There will always be risk-based integrity activity, as even the most accurate model will acknowledge bounds of error and predicted condition will begin to diverge from known condition over time at a rate based upon quality and availability of information. With event-driven inspection, asset managers will be concerned with curating/managing and validating their asset datasets.

One of the current outputs of IMRANDD’s analytics software is that it identifies gaps in datasets in addition to predicting failures and identifying potential savings. These gaps can be viewed as blind spots. Identifying them is a good step in itself, which is moving from “unknown unknowns” to “known unknowns.”

Gaining access to real-time data
Most operators have been collecting real-time data on asset operations for decades through sources such as sensors, production and chemical data, to name a few, but not actually using it in real time. However, recent advancements in data collection and analysis make this new Holy Grail of event-driven inspection possible.
All in all, it is fair to say there is room for improvement in what is currently one of the most common integrity management processes used in heavy industries.
First, the ability to use additional real-time datasets captured by different departments make predictive modeling more targeted and build up a better, more accurate and holistic view of an asset’s condition.

Secondly, data no longer need to be manually curated before an onshore engineer attempts to try to interpret the detail. Instead, data are being screened, analyzed and validated continuously, providing the timeliest view of an asset’s integrity and substantially reducing time to implement asset management decisions.

Finally, new software exists that can build complex models and analyze data separately helping to eradicate human bias entirely. Moreover, this approach does not require any hardware, simply an ability to think differently about the types of data from an asset that could be used to provide insights for the integrity management team.

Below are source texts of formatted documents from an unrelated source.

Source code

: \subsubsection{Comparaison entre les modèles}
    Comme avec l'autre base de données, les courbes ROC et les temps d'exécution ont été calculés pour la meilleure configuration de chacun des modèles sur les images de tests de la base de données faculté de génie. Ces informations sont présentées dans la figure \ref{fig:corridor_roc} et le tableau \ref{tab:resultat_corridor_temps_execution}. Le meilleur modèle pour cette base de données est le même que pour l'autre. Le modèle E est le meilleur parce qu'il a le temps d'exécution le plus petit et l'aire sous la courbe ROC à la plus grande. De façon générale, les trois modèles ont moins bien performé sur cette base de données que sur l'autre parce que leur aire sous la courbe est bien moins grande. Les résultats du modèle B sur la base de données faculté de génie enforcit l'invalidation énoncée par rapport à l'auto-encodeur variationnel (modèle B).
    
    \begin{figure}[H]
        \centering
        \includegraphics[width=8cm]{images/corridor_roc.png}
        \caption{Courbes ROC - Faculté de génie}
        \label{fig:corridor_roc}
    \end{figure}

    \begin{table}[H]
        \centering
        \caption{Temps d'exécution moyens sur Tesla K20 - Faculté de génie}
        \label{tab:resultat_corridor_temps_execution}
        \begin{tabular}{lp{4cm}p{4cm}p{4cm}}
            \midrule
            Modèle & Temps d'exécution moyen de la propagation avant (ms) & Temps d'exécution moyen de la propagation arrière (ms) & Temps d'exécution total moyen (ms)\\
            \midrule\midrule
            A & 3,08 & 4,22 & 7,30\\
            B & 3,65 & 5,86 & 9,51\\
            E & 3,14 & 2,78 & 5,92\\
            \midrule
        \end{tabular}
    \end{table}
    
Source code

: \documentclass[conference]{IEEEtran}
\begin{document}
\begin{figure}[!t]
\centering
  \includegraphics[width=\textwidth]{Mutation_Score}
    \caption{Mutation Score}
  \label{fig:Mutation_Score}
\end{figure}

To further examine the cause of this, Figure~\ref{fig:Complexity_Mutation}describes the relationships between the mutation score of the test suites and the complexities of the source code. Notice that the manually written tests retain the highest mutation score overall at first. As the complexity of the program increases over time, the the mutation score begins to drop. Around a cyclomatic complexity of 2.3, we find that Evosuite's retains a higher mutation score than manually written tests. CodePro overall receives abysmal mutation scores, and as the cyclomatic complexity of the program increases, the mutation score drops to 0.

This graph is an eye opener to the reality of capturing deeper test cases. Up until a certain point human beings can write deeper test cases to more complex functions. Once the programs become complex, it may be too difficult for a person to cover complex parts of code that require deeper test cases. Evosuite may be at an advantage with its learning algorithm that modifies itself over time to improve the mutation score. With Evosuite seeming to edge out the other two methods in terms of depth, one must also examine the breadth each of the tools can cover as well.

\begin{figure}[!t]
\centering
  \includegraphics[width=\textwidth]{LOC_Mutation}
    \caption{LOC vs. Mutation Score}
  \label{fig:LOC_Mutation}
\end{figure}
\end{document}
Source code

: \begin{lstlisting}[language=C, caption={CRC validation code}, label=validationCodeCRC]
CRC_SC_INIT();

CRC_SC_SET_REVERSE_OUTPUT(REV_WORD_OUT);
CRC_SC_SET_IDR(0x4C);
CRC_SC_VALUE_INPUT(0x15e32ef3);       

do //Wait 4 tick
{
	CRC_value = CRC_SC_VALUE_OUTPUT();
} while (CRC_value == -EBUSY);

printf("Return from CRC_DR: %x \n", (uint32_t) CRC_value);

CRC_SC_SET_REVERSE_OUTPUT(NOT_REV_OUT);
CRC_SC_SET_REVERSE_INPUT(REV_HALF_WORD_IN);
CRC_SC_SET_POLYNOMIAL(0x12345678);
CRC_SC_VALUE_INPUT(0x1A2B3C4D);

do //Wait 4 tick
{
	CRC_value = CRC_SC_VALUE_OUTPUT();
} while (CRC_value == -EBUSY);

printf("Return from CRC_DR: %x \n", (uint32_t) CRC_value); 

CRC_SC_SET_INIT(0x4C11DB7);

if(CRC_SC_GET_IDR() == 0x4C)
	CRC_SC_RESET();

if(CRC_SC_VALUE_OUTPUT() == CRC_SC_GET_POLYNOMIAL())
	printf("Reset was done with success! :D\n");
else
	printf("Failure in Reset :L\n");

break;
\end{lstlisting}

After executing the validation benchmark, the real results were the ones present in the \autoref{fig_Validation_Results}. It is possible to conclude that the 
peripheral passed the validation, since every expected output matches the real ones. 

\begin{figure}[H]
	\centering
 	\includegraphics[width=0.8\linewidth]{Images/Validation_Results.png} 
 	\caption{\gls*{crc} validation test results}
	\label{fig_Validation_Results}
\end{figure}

Confidence in greater volumes
This last development is particularly important for event-driven inspection where the ability to handle large volumes of data seamlessly and sort errors from genuine data variations is a prerequisite for having confidence in recommendations. While many variations can be legitimately disregarded—be they from human error, a poorly calibrated kit or prevailing conditions—a handful will be legitimate indicators of failure. Operators need to be certain of which data can be excluded, which inconsistencies require further investigation and where gaps lie.

IMRANDD’s forthcoming AIDA MAX will be one of the digital asset management solutions that can do just that, using machine learning to assist the build of its asset degradation models to power event-driven inspection. Built for engineers, by engineers, the new analytics software will bring critical, real-time or near-real-time insights to complement existing human checks and balances.

With this technology, data variations are separated out from the normal ranges to be analyzed with more scrutiny and eventually reincluded in models. Furthermore, given the volumes of data being handled, AIDA MAX will be able to identify and treat many data variations automatically without an engineer’s intervention.

As example, where the data show pipe X’s process conditions have changed, the model is then updated with this new information, changing the degradation model that now indicates a likely failure prior to the next planned intervention. The plan is updated based on this new leading indicator, which in turn informs the integrity team to inspect the affected area sooner.

While using historic data to make quantitative assessments has been a staple method for asset integrity management for some time, the benefits of utilizing real-time data are undeniable, and the insights harnessed continue to improve rapidly in line with the industry’s growing digital capabilities. Operators stand to gain a more holistic view of their plant’s operations and condition as well as greater confidence in their asset integrity management. Ultimately, this will lead us to adopt event-driven integrity and inspection where continuously updated degradation models allow operators to precisely predict integrity and make stronger commercial decisions.